(Given records)

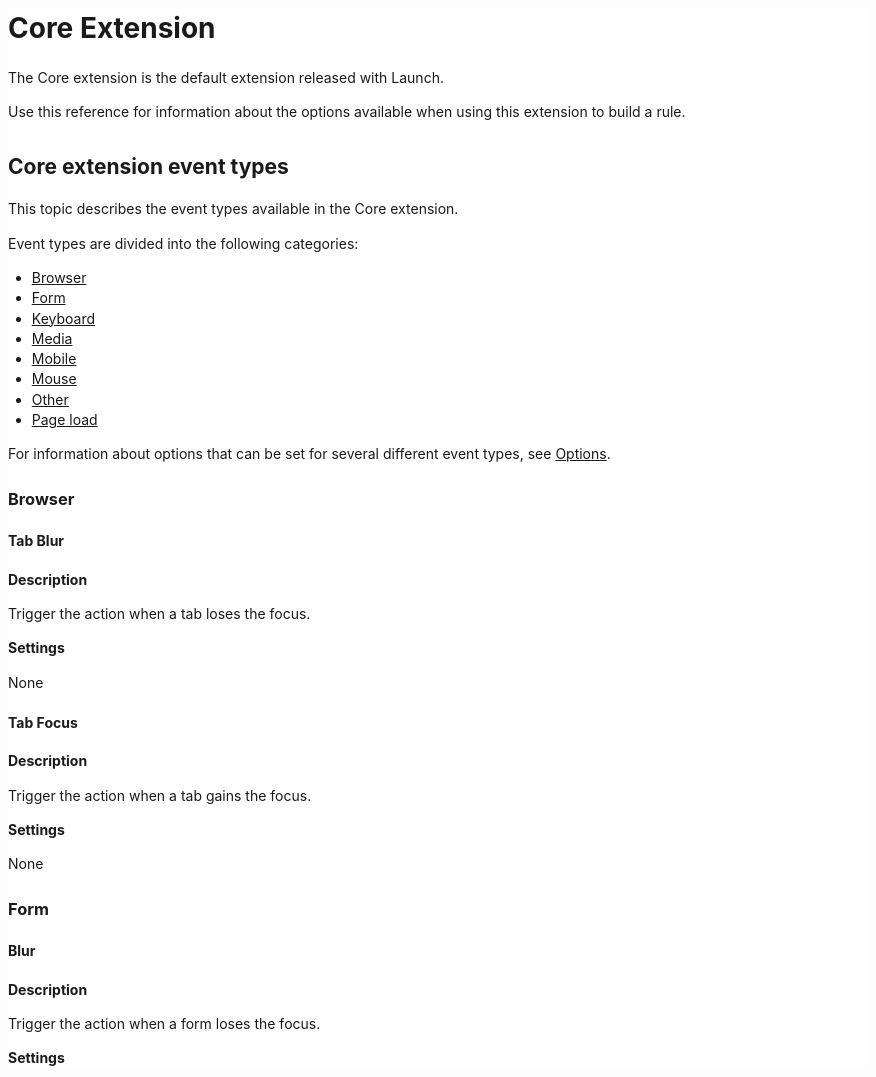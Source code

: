 # Core Extension

The Core extension is the default extension released with Launch.

Use this reference for information about the options available when using this extension to build a rule.

## Core extension event types

This topic describes the event types available in the Core extension.

Event types are divided into the following categories:

* [Browser](core-extension.md#browser)
* [Form](core-extension.md#form)
* [Keyboard](core-extension.md#keyboard)
* [Media](core-extension.md#media)
* [Mobile](core-extension.md#mobile)
* [Mouse](core-extension.md#mouse)
* [Other](core-extension.md#other)
* [Page load](core-extension.md#page-load)

For information about options that can be set for several different event types, see [Options](core-extension.md#options).

### Browser

#### Tab Blur

**Description**

Trigger the action when a tab loses the focus.

**Settings**

None

#### Tab Focus

**Description**

Trigger the action when a tab gains the focus.

**Settings**

None

### Form

#### Blur

**Description**

Trigger the action when a form loses the focus.

**Settings**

(End Given records)

Begin at the line containing "Trigger the action when a form" and reproduce each line through the end of the records above.

**Task solution**
Trigger the action when a form loses the focus.

**Settings**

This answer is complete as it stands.